Closed-end nonparametric sequential test for change-point detection based on the (multivariate) empirical distribution function. The observations can be continuous univariate or multivariate, and serially independent or dependent (strongly mixing). To carry out the test, four steps are required. The first step consists of simulating under the null many trajectories of the detector function. The second step consists of estimating a piecewise constant threshold function from these trajectories. The third step consists of computing the detector function from the data to be monitored. The fourth and last step consists of comparing the detector function with the estimated threshold function. Each of these steps corresponds to one of the functions in the usage section below. The current implementation is preliminary and not optimized for real-time monitoring (but could still be used for that). If the observations to be monitored are univariate and can be assumed serially independent, the simulation of the trajectories of the detector functions can be carried out using Monte Carlo simulation. In all other cases, the test relies on a dependent multiplier bootstrap. Details can be found in the second reference.

Usage

simClosedEndCpDist(x.learn = NULL, m = NULL, n, gamma = 0.25, delta = 1e-4,
                   B = 1000, method = c("sim", "mult"), b = NULL,
                   weights = c("parzen", "bartlett"), g = 5,
                   L.method = c("max","median","mean","min"))

threshClosedEndCpDist(sims, p = 1, alpha = 0.05, type = 7)

detClosedEndCpDist(x.learn, x, gamma = 0.25, delta = 1e-4)

monClosedEndCpDist(det, thresh, statistic = c("mac", "mmc", "mmk", "mk", "mc"),
                   plot = TRUE)

Arguments

x.learn

a data matrix whose rows are continuous observations, representing the learning sample.

m

a strictly positive integer specifying the size of the learning sample if x.learn is not specified; the latter implies that the observations are univariate and assumed to be independent; if m is not specified, it is taken equal to nrow(x.learn).

n

a strictly positive integer specifying the monitoring horizon; the monitoring period is m+1, ..., n.

gamma

a real parameter between 0 and 0.5 appearing in the definition of the weight function used in the detector function.

delta

a real parameter between 0 and 1 appearing in the definition of the weight function used in the detector function.

B

the number of trajectories of the detector function to simulate under the null.

method

a string specifying the trajectory simulation method; can be either "sim" (Monte Carlo simulation – only in the univariate case under the assumption of serial independence) or "mult" (the dependent multiplier bootstrap).

b

strictly positive integer specifying the value of the bandwidth parameter determining the serial dependence when generating dependent multiplier sequences using the 'moving average approach'; see Section 5 of the first reference.

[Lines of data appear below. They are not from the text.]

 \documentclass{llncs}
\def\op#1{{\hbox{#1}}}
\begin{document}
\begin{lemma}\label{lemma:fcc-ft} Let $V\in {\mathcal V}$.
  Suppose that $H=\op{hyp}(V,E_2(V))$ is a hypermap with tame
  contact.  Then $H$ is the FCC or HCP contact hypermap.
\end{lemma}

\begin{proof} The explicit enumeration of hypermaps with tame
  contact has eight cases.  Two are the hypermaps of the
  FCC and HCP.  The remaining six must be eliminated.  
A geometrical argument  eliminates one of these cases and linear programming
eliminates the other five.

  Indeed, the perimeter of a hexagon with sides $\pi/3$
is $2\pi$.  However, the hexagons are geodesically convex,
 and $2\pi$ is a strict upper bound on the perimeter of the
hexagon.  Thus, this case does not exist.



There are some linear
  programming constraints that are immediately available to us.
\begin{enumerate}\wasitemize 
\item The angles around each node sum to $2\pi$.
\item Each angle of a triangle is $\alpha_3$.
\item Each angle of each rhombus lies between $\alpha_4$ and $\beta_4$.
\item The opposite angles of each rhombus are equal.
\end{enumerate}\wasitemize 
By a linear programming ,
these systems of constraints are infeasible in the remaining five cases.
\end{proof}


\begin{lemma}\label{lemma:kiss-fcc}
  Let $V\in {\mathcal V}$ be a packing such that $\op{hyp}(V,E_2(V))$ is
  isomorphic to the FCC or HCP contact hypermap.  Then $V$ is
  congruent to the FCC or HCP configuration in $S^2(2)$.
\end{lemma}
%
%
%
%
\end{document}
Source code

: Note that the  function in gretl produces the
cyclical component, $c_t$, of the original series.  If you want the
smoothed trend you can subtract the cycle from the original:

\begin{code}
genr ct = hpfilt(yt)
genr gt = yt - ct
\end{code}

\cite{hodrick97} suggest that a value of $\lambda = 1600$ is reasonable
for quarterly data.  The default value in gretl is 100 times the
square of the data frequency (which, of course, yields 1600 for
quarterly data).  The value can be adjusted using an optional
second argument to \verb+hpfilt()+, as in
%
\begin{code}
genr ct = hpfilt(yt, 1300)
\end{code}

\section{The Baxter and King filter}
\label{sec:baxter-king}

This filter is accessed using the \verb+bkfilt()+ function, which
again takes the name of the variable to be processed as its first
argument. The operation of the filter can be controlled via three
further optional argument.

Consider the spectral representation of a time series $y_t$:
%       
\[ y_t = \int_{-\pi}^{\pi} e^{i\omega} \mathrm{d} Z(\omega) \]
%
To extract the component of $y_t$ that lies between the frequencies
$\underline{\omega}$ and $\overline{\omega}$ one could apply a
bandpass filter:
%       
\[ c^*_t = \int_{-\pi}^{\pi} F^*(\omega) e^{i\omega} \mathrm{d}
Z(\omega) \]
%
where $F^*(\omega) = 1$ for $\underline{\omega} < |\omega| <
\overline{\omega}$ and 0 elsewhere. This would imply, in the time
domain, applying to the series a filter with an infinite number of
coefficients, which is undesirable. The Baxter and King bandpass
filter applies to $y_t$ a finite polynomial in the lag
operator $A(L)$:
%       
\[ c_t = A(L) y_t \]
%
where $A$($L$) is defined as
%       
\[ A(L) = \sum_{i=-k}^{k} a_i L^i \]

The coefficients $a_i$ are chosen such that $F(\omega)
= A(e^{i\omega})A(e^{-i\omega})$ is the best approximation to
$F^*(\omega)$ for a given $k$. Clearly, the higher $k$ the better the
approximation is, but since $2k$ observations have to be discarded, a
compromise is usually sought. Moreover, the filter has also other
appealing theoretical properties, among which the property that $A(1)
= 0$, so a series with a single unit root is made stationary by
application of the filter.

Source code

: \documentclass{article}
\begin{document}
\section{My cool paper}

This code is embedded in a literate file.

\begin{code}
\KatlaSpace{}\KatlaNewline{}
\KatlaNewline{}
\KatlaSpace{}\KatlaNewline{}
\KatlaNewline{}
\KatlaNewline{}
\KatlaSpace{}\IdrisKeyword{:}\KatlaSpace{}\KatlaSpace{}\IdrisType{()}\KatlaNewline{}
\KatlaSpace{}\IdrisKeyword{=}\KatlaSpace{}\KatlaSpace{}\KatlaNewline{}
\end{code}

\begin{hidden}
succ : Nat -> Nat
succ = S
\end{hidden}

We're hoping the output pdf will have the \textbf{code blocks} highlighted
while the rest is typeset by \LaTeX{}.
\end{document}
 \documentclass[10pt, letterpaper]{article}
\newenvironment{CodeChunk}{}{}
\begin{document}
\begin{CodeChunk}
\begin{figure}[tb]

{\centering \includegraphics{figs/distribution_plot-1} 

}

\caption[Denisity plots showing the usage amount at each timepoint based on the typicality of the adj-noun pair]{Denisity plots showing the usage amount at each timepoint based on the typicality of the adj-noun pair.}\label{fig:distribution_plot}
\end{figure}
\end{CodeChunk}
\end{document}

The value 1 will create i.i.d. multiplier sequences suitable for serially independent observations. If set to NULL, b will be estimated from x.learn using the function bOptEmpProc(); see the procedure described in Section 5 of the first reference.

weights

a string specifying the kernel for creating the weights used in the generation of dependent multiplier sequences within the 'moving average approach'; see Section 5 of the first reference.

g

a strictly positive integer specifying the number of points of the uniform grid on (0,1)d(0,1)^d (where dd is ncol(x)) involved in the estimation of the bandwidth parameter; see Section 5 of the first reference. The number of points of the grid is given by g^ncol(x) so that g needs to be decreased as dd increases.

L.method

a string specifying how the parameter LL involved in the estimation of the bandwidth parameter is computed; see Section 5 of the first reference.

sims

an object of class sims.cpDist containing simulated trajectories of the detector function under the null.

p

a strictly positive integer specifying the number of steps of the piece constant threshold function; p should not be taken too large (say, smaller than 4) if method = "mult".

alpha

the value of the desired significance level for the sequential test.

type

an integer between 1 and 9 selecting one of the nine quantile algorithms detailed in the help of the function quantile().

x

a data matrix whose rows are continuous observations corresponding to the new observations to be monitored for a change in contemporary distribution.

det

an object of class det.cpDist representing a detector function computed using detClosedEndCpDist().

thresh

an object of class thresh.cpDist representing a threshold function estimated using threshClosedEndCpDist().

statistic

a string specifying the statistic/detector to be used for the monitoring; can be either "mac", "mmc", "mmk", "mc" or "mk"; the last letter specifies whether it is a Cramér-von Mises-like statistic (letter "c") or a Kolmogorov-Smirnov-like statistic (letter "k"); the letters before specify the type of aggregation steps used to compute the detectors ("m" for maximum, "a" for average); "mac" corresponds to the detector Tm,qT_{m,q} in the second reference, "mmc" to the detector Sm,qS_{m,q}, "mmk" to the detector Rm,qR_{m,q}, "mc" to the detector QmQ_m and "mk" to the detector PmP_m.

plot

logical indicating whether the monitoring should be plotted.

Details

The testing procedure is described in detail in the second reference.

Value

All functions return lists whose components have explicit names. The function monClosedEndCpDist() in particular returns a list whose components are

alarm

a logical indicating whether the detector function has exceeded the threshold function.

time.alarm

an integer corresponding to the time at which the detector function has exceeded the threshold function or NA.

times.max

a vector of times at which the successive detectors "mmc" (if statistic = "mac" or statistic = "mmc") or "mmk" (if statistic = "mmk") have reached their maximum; a vector of NA's if statistic = "mc" or statistic = "mk"; this sequence of times can be used to estimate the time of change from the time of alarm.

time.change

an integer giving the estimated time of change if alarm is TRUE; the latter is simply the value in times.max which corresponds to time.alarm.

Note

This is a test for continuous (multivariate) time series.

References

A. Bücher and I. Kojadinovic (2016), A dependent multiplier bootstrap for the sequential empirical copula process under strong mixing, Bernoulli 22:2, pages 927-968, https://arxiv.org/abs/1306.3930.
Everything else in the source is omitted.